Teaching for me was like an abusive relationship* – when it’s good, there’s nothing better in the world. When it’s bad, it’s soul crushing. One can usually depend on the highs of teaching being high enough to sustain you through those low spots. This did not hold true for me indefinitely, however.
(*Disclaimer - So as not to sully the reputation of any exes: I’ve never actually been in an abusive relationship, but I’ve seen them on T.V.)
Teaching consumes every minute of your life if you let it, and boy, did I let it! I thoroughly enjoyed planning and teaching, so I spent my evenings, weekends, and vacations working on doing it even better. I delighted in my students’ accomplishments and continued developing my own skills and strategies to help them succeed. When they struggled, I struggled, and then I worked harder to bridge the gap. I was interested in their success, but if I’m honest I was also in competition with myself. It was a puzzle to figure out how to arrange instruction to meet everyone’s needs.
My relationships suffered, but I soldiered on. I hated (still do) when people say if you touch the life of just one student, you’ve made a difference. Could you set the bar any lower? Let’s not pat ourselves on the back for a 3% success rate. When I saw teachers who didn’t take their work seriously, I judged them harshly, albeit quietly. I took pride in being good at my job. By the 2011, I had won a couple of awards, obtained a Masters degree, and felt on top of my game.

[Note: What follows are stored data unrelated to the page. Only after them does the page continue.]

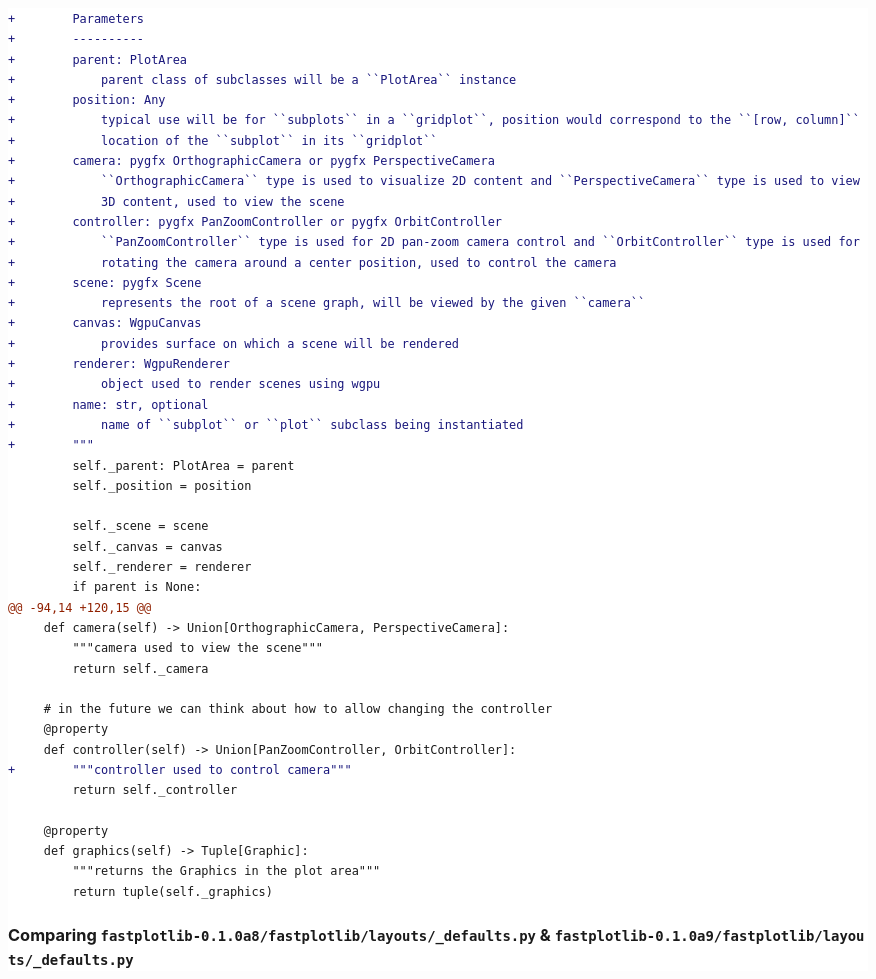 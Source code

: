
 ```diff
+        Parameters
+        ----------
+        parent: PlotArea
+            parent class of subclasses will be a ``PlotArea`` instance
+        position: Any
+            typical use will be for ``subplots`` in a ``gridplot``, position would correspond to the ``[row, column]``
+            location of the ``subplot`` in its ``gridplot``
+        camera: pygfx OrthographicCamera or pygfx PerspectiveCamera
+            ``OrthographicCamera`` type is used to visualize 2D content and ``PerspectiveCamera`` type is used to view
+            3D content, used to view the scene
+        controller: pygfx PanZoomController or pygfx OrbitController
+            ``PanZoomController`` type is used for 2D pan-zoom camera control and ``OrbitController`` type is used for
+            rotating the camera around a center position, used to control the camera
+        scene: pygfx Scene
+            represents the root of a scene graph, will be viewed by the given ``camera``
+        canvas: WgpuCanvas
+            provides surface on which a scene will be rendered
+        renderer: WgpuRenderer
+            object used to render scenes using wgpu
+        name: str, optional
+            name of ``subplot`` or ``plot`` subclass being instantiated
+        """
         self._parent: PlotArea = parent
         self._position = position
 
         self._scene = scene
         self._canvas = canvas
         self._renderer = renderer
         if parent is None:
@@ -94,14 +120,15 @@
     def camera(self) -> Union[OrthographicCamera, PerspectiveCamera]:
         """camera used to view the scene"""
         return self._camera
 
     # in the future we can think about how to allow changing the controller
     @property
     def controller(self) -> Union[PanZoomController, OrbitController]:
+        """controller used to control camera"""
         return self._controller
 
     @property
     def graphics(self) -> Tuple[Graphic]:
         """returns the Graphics in the plot area"""
         return tuple(self._graphics)
```

### Comparing `fastplotlib-0.1.0a8/fastplotlib/layouts/_defaults.py` & `fastplotlib-0.1.0a9/fastplotlib/layouts/_defaults.py`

Then I was blindsided by the year from hell. This was no ordinary hard year; we have all had hard years. Teachers will joke there was something in the water the year these children were conceived. Usually, you make it through these years though it may not be as enjoyable or with as many successes as usual. But this year was different. Nothing worked. I tried all the tricks in my bag. I consulted my colleagues and asked for help. I got a new bag, filled it with new tricks, and tried and failed with those. I was given a security officer in my room for a period after lunch, but that didn’t do the trick either.

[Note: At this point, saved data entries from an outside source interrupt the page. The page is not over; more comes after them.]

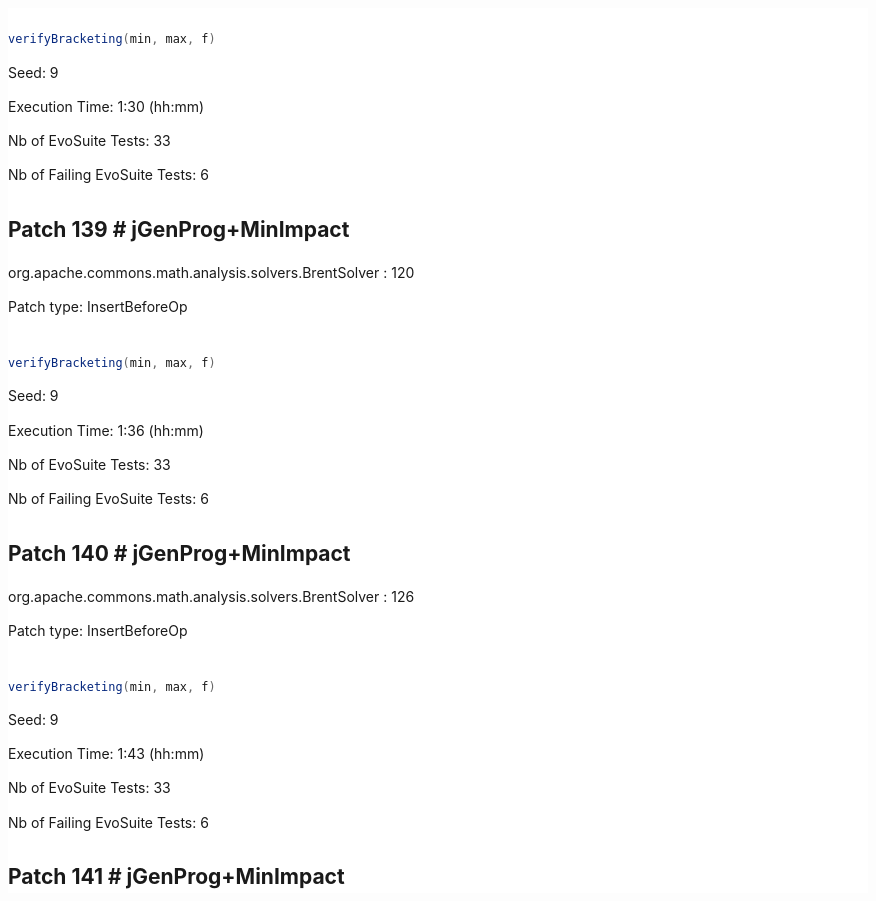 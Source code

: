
 ```Java

verifyBracketing(min, max, f)

```


Seed: 9

Execution Time: 1:30 (hh:mm) 

Nb of EvoSuite Tests: 33

Nb of Failing EvoSuite Tests: 6



## Patch 139 #  jGenProg+MinImpact 

org.apache.commons.math.analysis.solvers.BrentSolver : 120

Patch type: InsertBeforeOp

```Java

verifyBracketing(min, max, f)

```


Seed: 9

Execution Time: 1:36 (hh:mm) 

Nb of EvoSuite Tests: 33

Nb of Failing EvoSuite Tests: 6



## Patch 140 #  jGenProg+MinImpact 

org.apache.commons.math.analysis.solvers.BrentSolver : 126

Patch type: InsertBeforeOp

```Java

verifyBracketing(min, max, f)

```


Seed: 9

Execution Time: 1:43 (hh:mm) 

Nb of EvoSuite Tests: 33

Nb of Failing EvoSuite Tests: 6



## Patch 141 #  jGenProg+MinImpact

Every morning I steeled myself and tried to psych myself up for a good day. I poured everything I had into the day and was met with apathy and, in some cases, spite. I’d never experienced anything like it, and for the first time I couldn’t reach the large majority of my students. Every afternoon I sobbed on the drive home trying to get it all out before walking in the door to my battle-weary boyfriend.

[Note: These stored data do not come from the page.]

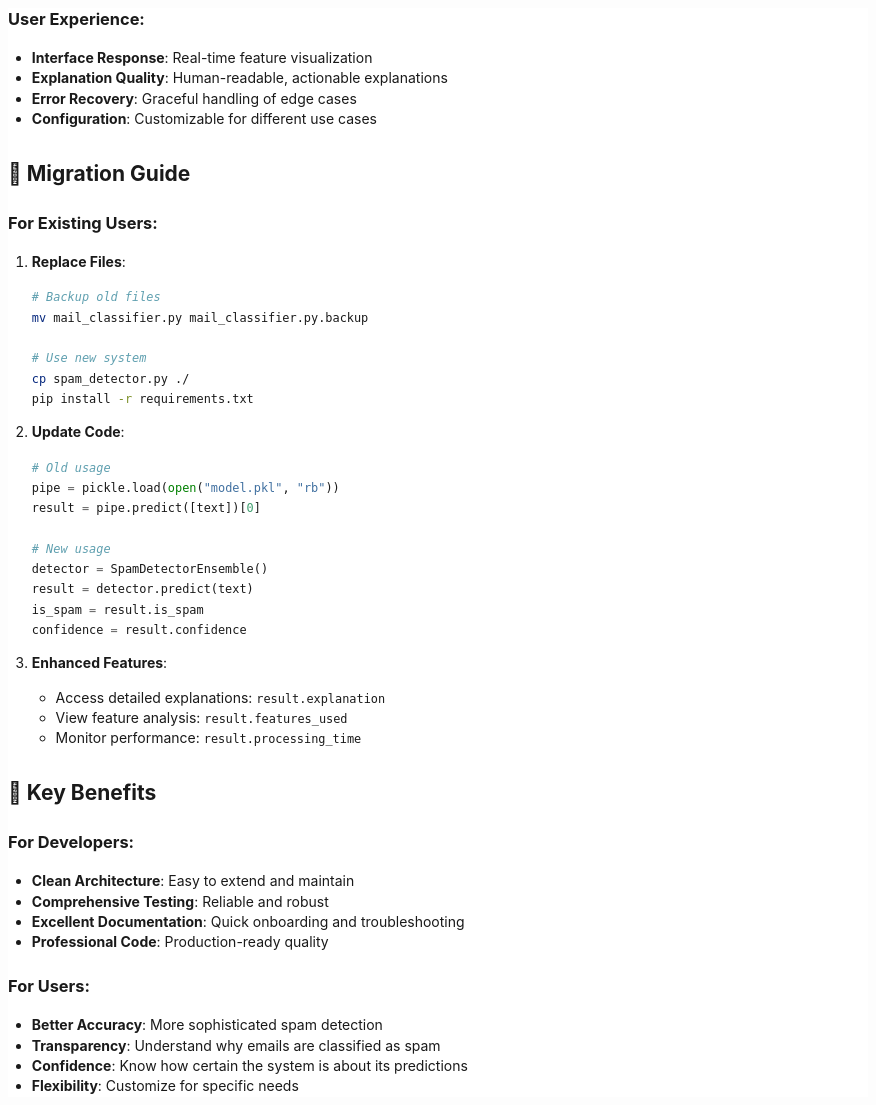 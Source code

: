 ### User Experience:
- **Interface Response**: Real-time feature visualization
- **Explanation Quality**: Human-readable, actionable explanations
- **Error Recovery**: Graceful handling of edge cases
- **Configuration**: Customizable for different use cases

## 🔄 Migration Guide

### For Existing Users:

1. **Replace Files**:
   ```bash
   # Backup old files
   mv mail_classifier.py mail_classifier.py.backup
   
   # Use new system
   cp spam_detector.py ./
   pip install -r requirements.txt
   ```

2. **Update Code**:
   ```python
   # Old usage
   pipe = pickle.load(open("model.pkl", "rb"))
   result = pipe.predict([text])[0]
   
   # New usage
   detector = SpamDetectorEnsemble()
   result = detector.predict(text)
   is_spam = result.is_spam
   confidence = result.confidence
   ```

3. **Enhanced Features**:
   - Access detailed explanations: `result.explanation`
   - View feature analysis: `result.features_used`
   - Monitor performance: `result.processing_time`

## 🎯 Key Benefits

### For Developers:
- **Clean Architecture**: Easy to extend and maintain
- **Comprehensive Testing**: Reliable and robust
- **Excellent Documentation**: Quick onboarding and troubleshooting
- **Professional Code**: Production-ready quality

### For Users:
- **Better Accuracy**: More sophisticated spam detection
- **Transparency**: Understand why emails are classified as spam
- **Confidence**: Know how certain the system is about its predictions
- **Flexibility**: Customize for specific needs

It was tempting to blame the kids (and they did go through five teachers that year), but it’s such a cop out. Playing on repeat in my head all the time, “If I were good enough, I could do it. Jaime Escalante could do it, I bet.” Somehow, I had become…a bad teacher. I was torn up inside.
This went on for several weeks before I knew I couldn’t complete the year. My moment of clarity came when I caught myself daydreaming about getting a serious illness that would require a hospital stay. Everyone would then understand I had to leave and not judge me. That’s when I decided I had to seriously consider taking a leave of absence – before I inadvertently convinced my body to make me sick. Still, I wasn’t totally convinced. That only came after I considered what would be best for my students. When I objectively knew I didn’t have whatever it was my students needed, I didn’t feel it was any more right to come in and warehouse them, ride out the year and collect my check than it would be for a doctor to continue to treat a patient for a condition she didn’t understand and couldn’t affect. Frankly, beyond the ethics of it, I wasn’t interested in “working” this way anyway.
You might rightly wonder if there was an alternative to warehousing them and giving up, i.e. keep trying. This experience gave me insight into how some teachers – the ones that give us a bad name in the press – got the way they are. I believe most people get into the profession full of idealism and good intent, and I’ve always wondered about the ones who just give a bunch of busy work or boldly conduct personal business during class. Teachers are human. We expect them to be better than human, but that’s unrealistic. Shutting down is a defense mechanism. When you pour your heart and soul into trying to advance the hearts and minds of our young ones, it is crushing when they don’t respond or even mock the effort. It’s not their fault they don’t respond, but it hurts like hell all the same. And while some might judge me for leaving one quarter into a school year, I felt that staying would do more damage to my students’ academic growth and my physical and emotional health.
Since I had allowed my career to define my life, leaving teaching left me dazed and confused. Who was I if not a teacher? I’ve tried without success to find words to describe this time. The closest approximation is that I felt like Voldemort at the beginning of the Harry Potter series; a mangled, powerless shell of my former self. It took months to start to piece together a life and personality that goes beyond teacher.
Though I’m no longer in the classroom, my teaching career still defines me in many ways. My love of curriculum and lesson planning led me into Project Management, and I still enjoy creating classroom plans and occasional classroom volunteering. It’s not as good, but it’s not as bad either. It feels like a sustainable, healthy relationship. I’ll admit though, a piece of my heart will always belong to teaching because when it was good, it was really good.